Semi-active radar homing (SARH) missiles have the disadvantage of needing midcourse guidance and terminal illumination when the launching faction might prefer to be doing something else than weapons guidance. Active radar homing (ARH) missiles tend to be the most expensive and usually require midcourse guidance anyway if they want the target to be within the missile seeker's 20-30km independent acquisition range.

How about 100km+ range anti-air missiles which rely on pre-set intercept point or midcourse updates until they're close to the target then rely on an IR seeker to find the target during the terminal phase? It could be cheaper than using an active radar seeker. Its terminal phase guidance would be passive and therefore stealthier. Since midcourse updates only require tracking quality signal rather than targeting quality signal, the target might never realize it's being targeted.

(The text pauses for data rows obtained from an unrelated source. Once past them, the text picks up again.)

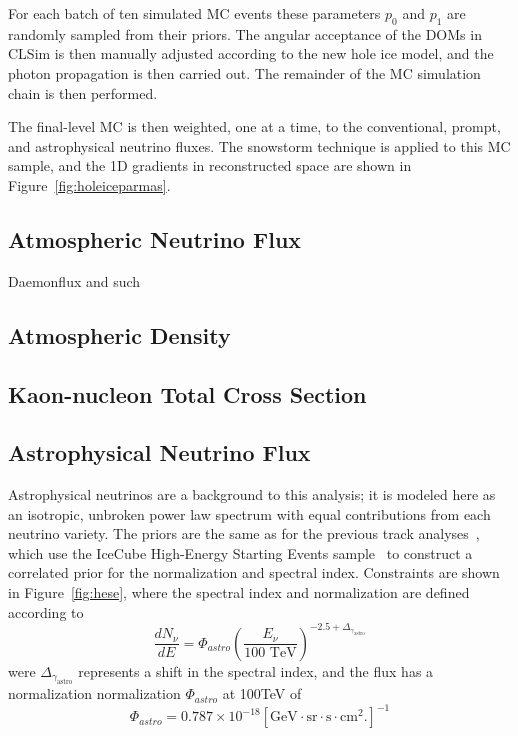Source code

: \documentclass[main.tex]{subfiles}
\begin{document}
For each batch of ten simulated MC events these parameters $p_{0}$ and $p_{1}$ are randomly sampled from their priors. 
The angular acceptance of the DOMs in CLSim is then manually adjusted according to the new hole ice model, and the photon propagation is then carried out. 
The remainder of the MC simulation chain is then performed.

The final-level MC is then weighted, one at a time, to the conventional, prompt, and astrophysical neutrino fluxes. 
The snowstorm technique is applied to this MC sample, and the 1D gradients in reconstructed space are shown in Figure~\ref{fig:holeiceparmas}. 

\subsection{Atmospheric Neutrino Flux}
Daemonflux and such

\subsection{Atmospheric Density}

\subsection{Kaon-nucleon Total Cross Section}

\subsection{Astrophysical Neutrino Flux}

Astrophysical neutrinos are a background to this analysis; it is modeled here as an isotropic, unbroken power law spectrum with equal contributions from each neutrino variety.
The priors are the same as for the previous track analyses~\cite{Aartsen_2020, Aartsen_2020_prd}, which use the IceCube High-Energy Starting Events sample~\cite{2021hese} to construct a correlated prior for the normalization and spectral index. 
Constraints are shown in Figure~\ref{fig:hese}, where the spectral index and normalization are defined according to 
\begin{equation}
    \dfrac{d N_{\nu}}{dE}  = \Phi_{astro}\left(\dfrac{E_{\nu}}{100\text{ TeV}}\right)^{-2.5 + \Delta_{\gamma_{\text{astro}}} }
\end{equation}
were $\Delta_{\gamma_{\text{astro}}}$ represents a shift in the spectral index, and the flux has a normalization normalization $\Phi_{astro}$ at 100TeV of 
\begin{equation}
\Phi_{astro} = 0.787\times 10^{-18} \left[\text{GeV}\cdot\text{sr}\cdot\text{s}\cdot\text{cm}^{2}.\right]^{-1}
\end{equation}
\end{document}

There is the risk that without midcourse updates, the target would fall outside seeker range in terminal phase but the same thing can happen with ARH. It would also have a more difficult time dealing with targets at lower altitude but I understand that a missile's radar seeker which has a small antenna, low power and limited processing power might have a similar problem. It would have quite poor range resolution but higher azimuth/elevation resolution which seems like it would matter more in terminal phase. Proportional navigation might be good enough in terminal phase. Imaging infrared might be better than a radar at target discrimination. At high altitude, its seeker might have greater range than active radar seekers since IR's limited range chiefly comes from atmospheric attenuation.

So, how much is this a possibility? What liabilities would it have?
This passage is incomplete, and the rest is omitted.